Canterbury Council of Civil Liberties Responds to Terrorism Bill

 

Republished (with permission) from the Council’s Newsletter (No 1, April 2002)

 

Bill on Terrorism - We Respond

 

The United States government’s focus on “terrorism” did not, of course, start with September 11th 2001, but the horrific and sad events of that day gave a new reality and purchase to the word. Jenny Hocking (Monash University) writes: ‘“Terrorism” and “Terror” carry with them such overwhelm­ing moral revulsion that complex questions of causation, which must eventually be addressed, are neatly averted’. Civil Liberties people were and are confronted with the need to recognize the politi­cal contrivance of the use of the word, where ‘terrorists’ are your enemies and identical acts by your­selves or your friends are not designated in that way.

 

   At a Cabinet meeting last October 1, the government tried to push through a long and complex Bill on Terrorism without a Select Committee process. Partly as a result of representations made by the Canterbury Council we were able to make and have our submissions considered. We, and other submitters, had only three weeks to draft these. Our case was that the execu­tive was given much enlarged powers but that the court-based protections for those named as being involved – however remotely – in terrorist acts were quite inadequate. This is also a problem in other parts of the world as well where governments are using the language of terrorism, and civil liberties are brushed aside. The International Bar Association, which represents lawyers in 182 countries, has had a committee meeting on this very issue. But the mailer cannot be left to lawyers. As the Times in London pointed out in a heading, “Democracy and Justice are twin towers, too”.

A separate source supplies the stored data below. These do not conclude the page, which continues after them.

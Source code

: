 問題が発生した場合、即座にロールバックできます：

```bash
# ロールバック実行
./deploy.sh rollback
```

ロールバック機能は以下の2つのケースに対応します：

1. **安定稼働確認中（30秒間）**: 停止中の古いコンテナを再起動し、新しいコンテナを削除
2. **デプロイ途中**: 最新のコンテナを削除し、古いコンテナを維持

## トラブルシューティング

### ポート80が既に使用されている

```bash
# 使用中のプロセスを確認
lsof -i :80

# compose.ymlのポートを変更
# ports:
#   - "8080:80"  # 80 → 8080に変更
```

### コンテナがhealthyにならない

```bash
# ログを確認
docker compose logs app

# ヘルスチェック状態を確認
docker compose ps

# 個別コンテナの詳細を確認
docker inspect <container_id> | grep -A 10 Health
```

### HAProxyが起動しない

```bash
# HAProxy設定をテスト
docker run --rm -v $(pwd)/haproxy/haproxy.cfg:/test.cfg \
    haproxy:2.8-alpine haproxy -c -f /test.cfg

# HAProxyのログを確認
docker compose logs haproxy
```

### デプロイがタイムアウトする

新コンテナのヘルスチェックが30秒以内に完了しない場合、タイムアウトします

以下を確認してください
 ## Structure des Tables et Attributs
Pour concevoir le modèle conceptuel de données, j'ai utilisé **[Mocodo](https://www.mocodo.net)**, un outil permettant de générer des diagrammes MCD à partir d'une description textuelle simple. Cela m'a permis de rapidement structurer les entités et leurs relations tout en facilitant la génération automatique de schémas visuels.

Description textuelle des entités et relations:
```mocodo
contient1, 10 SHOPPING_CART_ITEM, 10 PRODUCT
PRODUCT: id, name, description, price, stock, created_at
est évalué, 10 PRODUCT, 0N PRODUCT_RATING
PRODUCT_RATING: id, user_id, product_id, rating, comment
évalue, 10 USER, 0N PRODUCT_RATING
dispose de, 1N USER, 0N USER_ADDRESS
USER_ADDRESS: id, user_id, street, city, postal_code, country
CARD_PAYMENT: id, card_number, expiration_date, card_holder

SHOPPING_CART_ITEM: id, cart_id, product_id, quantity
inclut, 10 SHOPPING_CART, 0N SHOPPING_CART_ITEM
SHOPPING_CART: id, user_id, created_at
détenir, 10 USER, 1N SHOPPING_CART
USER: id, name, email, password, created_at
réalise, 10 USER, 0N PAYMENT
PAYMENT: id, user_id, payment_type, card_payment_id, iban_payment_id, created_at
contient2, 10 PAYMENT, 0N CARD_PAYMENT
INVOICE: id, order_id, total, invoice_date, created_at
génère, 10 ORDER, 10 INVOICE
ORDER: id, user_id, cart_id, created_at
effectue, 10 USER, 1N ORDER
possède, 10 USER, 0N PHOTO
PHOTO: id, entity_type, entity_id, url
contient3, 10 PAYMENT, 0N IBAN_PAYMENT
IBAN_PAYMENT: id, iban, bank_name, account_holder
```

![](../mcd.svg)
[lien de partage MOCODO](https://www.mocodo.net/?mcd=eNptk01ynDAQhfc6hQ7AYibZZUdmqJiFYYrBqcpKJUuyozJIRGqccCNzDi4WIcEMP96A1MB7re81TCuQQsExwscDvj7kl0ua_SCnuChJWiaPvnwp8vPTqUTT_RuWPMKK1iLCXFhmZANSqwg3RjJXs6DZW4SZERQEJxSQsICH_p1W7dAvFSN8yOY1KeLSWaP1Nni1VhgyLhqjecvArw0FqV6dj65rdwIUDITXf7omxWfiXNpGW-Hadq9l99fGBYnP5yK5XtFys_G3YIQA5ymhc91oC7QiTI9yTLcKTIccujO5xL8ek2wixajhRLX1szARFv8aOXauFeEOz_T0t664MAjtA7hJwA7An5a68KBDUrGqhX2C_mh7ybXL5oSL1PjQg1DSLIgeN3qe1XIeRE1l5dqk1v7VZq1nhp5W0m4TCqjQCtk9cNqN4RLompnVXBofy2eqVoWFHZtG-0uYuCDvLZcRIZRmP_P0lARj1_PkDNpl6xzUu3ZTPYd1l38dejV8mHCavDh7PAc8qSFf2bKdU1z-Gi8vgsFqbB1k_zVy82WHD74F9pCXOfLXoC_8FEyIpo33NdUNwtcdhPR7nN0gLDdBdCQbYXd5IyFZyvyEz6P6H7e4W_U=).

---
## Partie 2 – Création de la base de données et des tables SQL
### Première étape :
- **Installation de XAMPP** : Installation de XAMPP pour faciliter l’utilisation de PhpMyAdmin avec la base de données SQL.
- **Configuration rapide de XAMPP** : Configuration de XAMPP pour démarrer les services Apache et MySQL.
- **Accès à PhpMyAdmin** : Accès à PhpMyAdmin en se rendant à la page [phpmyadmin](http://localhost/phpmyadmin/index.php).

With these considerations in mind, three Council members - Graham French Graeme Dunstall and Luke Trainer - presented an eleven page submission to the Select Committee. The chairman. Graeme Kelly. M.P. gave an indication that amendments would certainly be made. Whether or not this will be sufficient remains to be seen.

 

   The risk of a new McCarthyism, emerging in the United States, is real and not imaginary. We think it likely that the concerns of the government, which seem to emanate from the Security Council and beyond that, the Republican administration in the United States, could have been met by amend­ments to other Acts rather than introducing new measures. It greatly extends the notion of terrorism and would have captured a great many activities, commonplace in the past, which have proved beneficial in the wider sense. Specifically, situations where New Zealanders have offered support in the past such as Fiji, East Timor, South Africa, Rhodesia and other countries, would now be impossible

 

   Even while the Bill was being considered there arose small, but significant, incidents: a police action against a Christchurch bookshop, a Waikato Disc Jockey who made weak jokes and police approaches to a Petone let­ter writer to the newspaper at the time of the Tiger Woods visit.